The most common bug in AI-built apps lets one user read another user's data. Almost nobody checks for it.
You build an app with AI over a weekend. It works. people sign up. Then one afternoon a user emails and asks why they can see someone else's invoice when they change the number in the link.
That is not a rare story. earlier this year a popular AI app builder had a bug where any free account could pull other people's source code, database keys, and private chats. On one AI app marketplace, roughly one in ten apps were quietly leaking user data the same way. Same root cause every time.
The bug has a boring name (people call it BOLA or IDOR) and a simple meaning. One logged-in user can reach another user's stuff. Your app checks that you are logged in. It forgets to check that the thing you are asking for is actually yours. The AI writes the part that makes the feature work and quietly skips the part that asks "wait, is this yours?" So the app looks perfect in the demo and leaks in production.
Here is the annoying part. A code scanner cannot really see this. It is not a bad word sitting in your code, it is a missing check in a live request. A one time audit checks the day it runs, then you ship ten more changes the next week.
The good news is you can test for it yourself in about two minutes:
- Make two accounts in your own app. Call them A and B.

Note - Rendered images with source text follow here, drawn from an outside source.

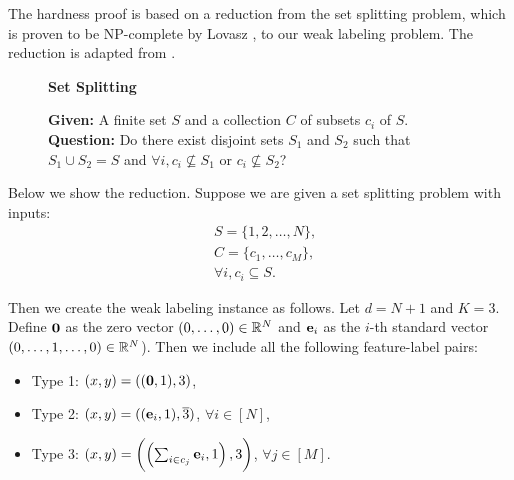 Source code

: 
The hardness proof is based on a reduction from the set splitting problem, which is proven to be NP-complete by Lovasz \cite{Garey-Johnson-1979}, to our weak labeling problem. The reduction is adapted from \cite{Blum-Rivest-1993}. 
\begin{figure}[h]
\begin{framed}
\begin{center}
    \textbf{Set Splitting}
\end{center}
\textbf{Given: } A finite set $S$ and a collection $C$ of subsets $c_i$ of $S$. \\
\textbf{Question: } Do there exist disjoint sets $S_1$ and $S_2$ such that $S_1 \cup S_2 = S$ and $\forall i, c_i\not\subseteq S_1$ or $c_i\not\subseteq S_2$?
\end{framed}
\end{figure}

Below we show the reduction. Suppose we are given a set splitting problem with inputs:
\begin{align*}
    &S = \{1, 2, \ldots, N\}, \\
    &C = \{c_1, \ldots, c_M\}, \\
    &\forall i, c_i \subseteq S.
\end{align*}

Then we create the weak labeling instance as follows. Let $d=N+1$ and $K=3$. Define $\mathbf{0}$ as the zero vector $(0,\ldots, 0)\in \mathbb{R}^N$ and $\mathbf{e}_i$ as the $i$-th standard vector $(0,\ldots, 1, \ldots, 0)\in \mathbb{R}^N$). Then we include all the following feature-label pairs:
\begin{itemize}
    \item Type 1: $(x,y)=((\mathbf{0},1), 3)$,
    \item Type 2: $(x,y)=((\mathbf{e}_i,1), \overline{3})$, $\forall i\in [N]$,
    \item Type 3: $(x,y)=\left(\left(\sum_{i\in c_j} \mathbf{e}_i, 1\right), 3\right)$, $\forall j\in[M]$.
\end{itemize}

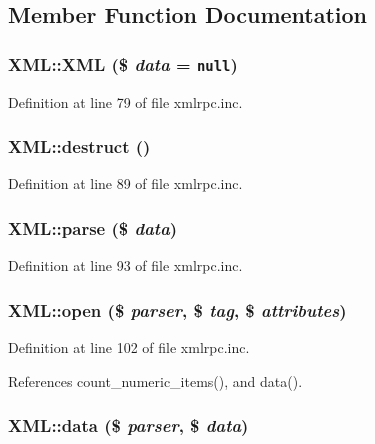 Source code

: \subsection{Member Function Documentation}
\hypertarget{classXML_1475a1374023931e2227277f4047c9aa}{
\subsubsection{\setlength{\rightskip}{0pt plus 5cm}XML::XML (\$ {\em data} = {\tt null})}}
\label{classXML_1475a1374023931e2227277f4047c9aa}




Definition at line 79 of file xmlrpc.inc.\hypertarget{classXML_d1524d80c783b2cd22966462411b9b7d}{
\subsubsection{\setlength{\rightskip}{0pt plus 5cm}XML::destruct ()}}
\label{classXML_d1524d80c783b2cd22966462411b9b7d}




Definition at line 89 of file xmlrpc.inc.\hypertarget{classXML_61e6258dc3d5750100e1f0dd08d6334a}{
\subsubsection{\setlength{\rightskip}{0pt plus 5cm}XML::parse (\$ {\em data})}}
\label{classXML_61e6258dc3d5750100e1f0dd08d6334a}




Definition at line 93 of file xmlrpc.inc.\hypertarget{classXML_eac7eae74d866d4f5a0cdb9be27ff279}{
\subsubsection{\setlength{\rightskip}{0pt plus 5cm}XML::open (\$ {\em parser}, \$ {\em tag}, \$ {\em attributes})}}
\label{classXML_eac7eae74d866d4f5a0cdb9be27ff279}




Definition at line 102 of file xmlrpc.inc.

References count\_\-numeric\_\-items(), and data().\hypertarget{classXML_ca70dfbd3e8ce956075181701b09b033}{
\subsubsection{\setlength{\rightskip}{0pt plus 5cm}XML::data (\$ {\em parser}, \$ {\em data})}}
\label{classXML_ca70dfbd3e8ce956075181701b09b033}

- Log in as A and open something private. A note, an order, a profile. Look at the id in the address bar or the network request, something like /api/orders/1042.
- Now log in as B and ask for A's exact thing. Same /api/orders/1042.

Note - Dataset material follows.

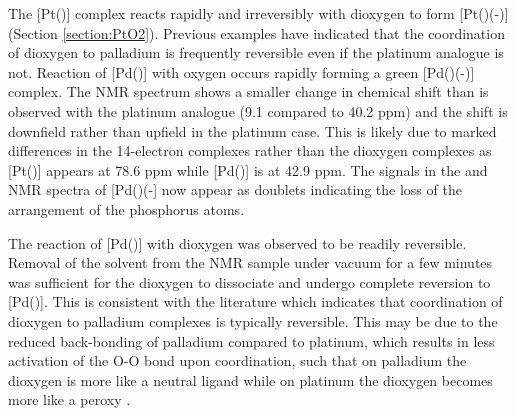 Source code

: The [Pt(\tButhixantphos)] complex reacts rapidly and irreversibly with dioxygen to form [Pt(\tButhixantphos)(-)] (Section \ref{section:PtO2}).  Previous examples have indicated that the coordination of dioxygen to palladium is frequently reversible even if the platinum analogue is not.\cite{Yoshida1979}  Reaction of [Pd(\tButhixantphos)] with oxygen occurs rapidly forming a green [Pd(\tButhixantphos)(-)] complex.  The \phosphorus{} NMR spectrum shows a smaller change in chemical shift than is observed with the platinum analogue (9.1 compared to 40.2 ppm) and the shift is downfield rather than upfield in the platinum case.  This is likely due to marked differences in the 14-electron complexes rather than the dioxygen complexes as [Pt(\tButhixantphos)] appears at 78.6 ppm while [Pd(\tButhixantphos)] is at 42.9 ppm.  The \tBu{} signals in the \proton{} and \carbon{} NMR spectra of [Pd(\tButhixantphos)(-] now appear as doublets indicating the loss of the \trans{} arrangement of the phosphorus atoms.  

The reaction of [Pd(\tButhixantphos)] with dioxygen was observed to be readily reversible.  Removal of the solvent from the NMR sample under vacuum for a few minutes was sufficient for the dioxygen to dissociate and undergo complete reversion to [Pd(\tButhixantphos)].  This is consistent with the literature which indicates that coordination of dioxygen to palladium complexes is typically reversible.\cite{Yoshida1979}  This may be due to the reduced back-bonding of palladium compared to platinum, which results in less activation of the O-O bond upon coordination, such that on palladium the dioxygen is more like a neutral  ligand while on platinum the dioxygen becomes more like a peroxy .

- If B gets A's data back, you have the bug. If B gets blocked, that endpoint is fine. Repeat on your other main screens.
The fix is one idea. On the server, every time you read or change a record, check that the record belongs to the logged in user. Not just that they are logged in, that this specific row is theirs. Never trust the id coming from the browser.
I run into this constantly in AI-built apps, and almost nobody checks until a user finds it first. Curious how many of you have actually run this test on your own app and what you found. And if you have a cleaner way to check across a whole app, I want to hear it.